Rendered images with source text -
::::::::

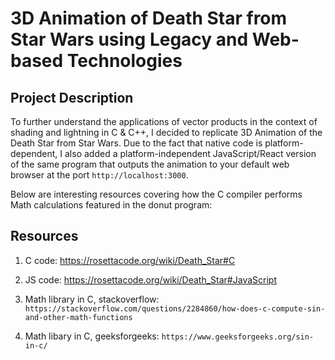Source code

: # 3D Animation of Death Star from Star Wars using Legacy and Web-based Technologies

## Project Description

To further understand the applications of vector products in the context of shading and lightning in C & C++, I decided to replicate 3D Animation of the Death Star from Star Wars. Due to the fact that native code is platform-dependent, I also added a platform-independent JavaScript/React version of the same program that outputs the animation to your default web browser at the port `http://localhost:3000`.

Below are interesting resources covering how the C compiler performs Math calculations featured in the donut program:

## Resources

1. C code: https://rosettacode.org/wiki/Death_Star#C

2. JS code: https://rosettacode.org/wiki/Death_Star#JavaScript

3. Math library in C, stackoverflow: `https://stackoverflow.com/questions/2284860/how-does-c-compute-sin-and-other-math-functions`

4. Math libary in C, geeksforgeeks: `https://www.geeksforgeeks.org/sin-in-c/`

::::::::

Exercise prompt -
Write out each entry exactly, images excluded.

Task solution -
Source code

: # 3D Animation of Death Star from Star Wars using Legacy and Web-based Technologies

## Project Description

To further understand the applications of vector products in the context of shading and lightning in C & C++, I decided to replicate 3D Animation of the Death Star from Star Wars. Due to the fact that native code is platform-dependent, I also added a platform-independent JavaScript/React version of the same program that outputs the animation to your default web browser at the port `http://localhost:3000`.

Below are interesting resources covering how the C compiler performs Math calculations featured in the donut program:

## Resources

1. C code: https://rosettacode.org/wiki/Death_Star#C

2. JS code: https://rosettacode.org/wiki/Death_Star#JavaScript

3. Math library in C, stackoverflow: `https://stackoverflow.com/questions/2284860/how-does-c-compute-sin-and-other-math-functions`

4. Math libary in C, geeksforgeeks: `https://www.geeksforgeeks.org/sin-in-c/`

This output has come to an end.